June 9, 2010

This was originally posted by @rklophaus on his blog, rklophaus.com.

Day 2 – June 8, 2010

Keynote – Pieter Hintjens

Pieter (iMatix) started his talk with a series of high-level questions, developer-to-developer, intended to focus the audience on the fact that multi-core processing across multiple computers is the new norm, and (most) programming tools haven’t yet evolved to meet the challenge.

He then identified and discussed some of the natural patterns in software development that make things simpler. After a few examples relating to the NoSQL world, he identified three that led into his introduction of 0MQ (Pronounced Zero-M-Q):

  • Asynchronous processing is a natural pattern, single threads that read from a queue, do work, and write to another queue.
  • Choosing reliability over persistence is a natural pattern. If you don’t crash, you don’t need to worry about persisting data. (Not sure how I feel about this one. Just gonna roll with it for the sake of the talk.)
  • Being agnostic to lines of communication is a natural pattern, what you send is orthogonal to how you send it.

Pieter then introduced the 0MQ library, which attempts to be a simple and lightweight message queue following these natural patterns. It takes care of defining queue endpoints, connecting (and re-connecting) the endpoints, buffering messages in memory, and not much else. The data format is simply a length and a binary blob, that’s all.

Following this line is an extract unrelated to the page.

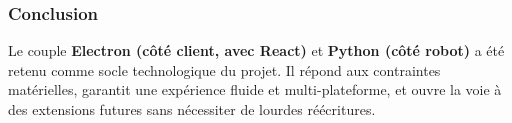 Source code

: \subsubsection{Conclusion}

Le couple \textbf{Electron (côté client, avec React)} et \textbf{Python (côté robot)} a été retenu comme socle technologique du projet.  
Il répond aux contraintes matérielles, garantit une expérience fluide et multi-plateforme, et ouvre la voie à des extensions futures sans nécessiter de lourdes réécritures.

According to Pieter, 0MQ should be thought of as a protocol, just like TCP or UDP. In other words, 0MQ is the sort of thing you embed in your database application.

With 0MQ, you can safely create multi-threaded applications that safely leverage multiple cores by making each worker process single threaded, and have it read from a queue, perform some unit of work, and write to another queue. (In other words, the Actor model, concurrency by message passing.) The idea is not new, but it bears repeating as often as possible because it’s far simpler than multithreaded systems with locking, 99% of the time it’s the right solution, and many people still don’t know it.

Pieter had two choice quotes that drove home the main goals of 0MQ:

  • “If a developer can’t pick it up in a weekend, it’s not going to work.”
  • “Cheap effective messaging changes the way we think about architecting applications.”

Hypertable – Doug Judd

I unfortunately missed the first few minutes of Doug’s talk. When I arrived, Doug (Hypertable) was in the midst of an architectural overview of the Google stack, BigTable architecture, the ideas behind a log-structured merge tree, and examples of Hypertable optimizations, including bloom filters and using different compression algorithms in different parts of the system.

The money slides came toward the end, with performance comparisions claiming Hypertable to be 70% faster than HBase on random reads and sequential writes. Another chart claimed Hypertable to be multiple times faster than HBase when doing only random reads of different distributions.

Apart from the previously mentioned optimizations, there seem to be two main reasons for Hypertable’s speed: It’s based in C vs. HBase’s Java, and it is smart enough to dynamically adjust memory between caching reads and buffering writes according to the read/write distribution of the data.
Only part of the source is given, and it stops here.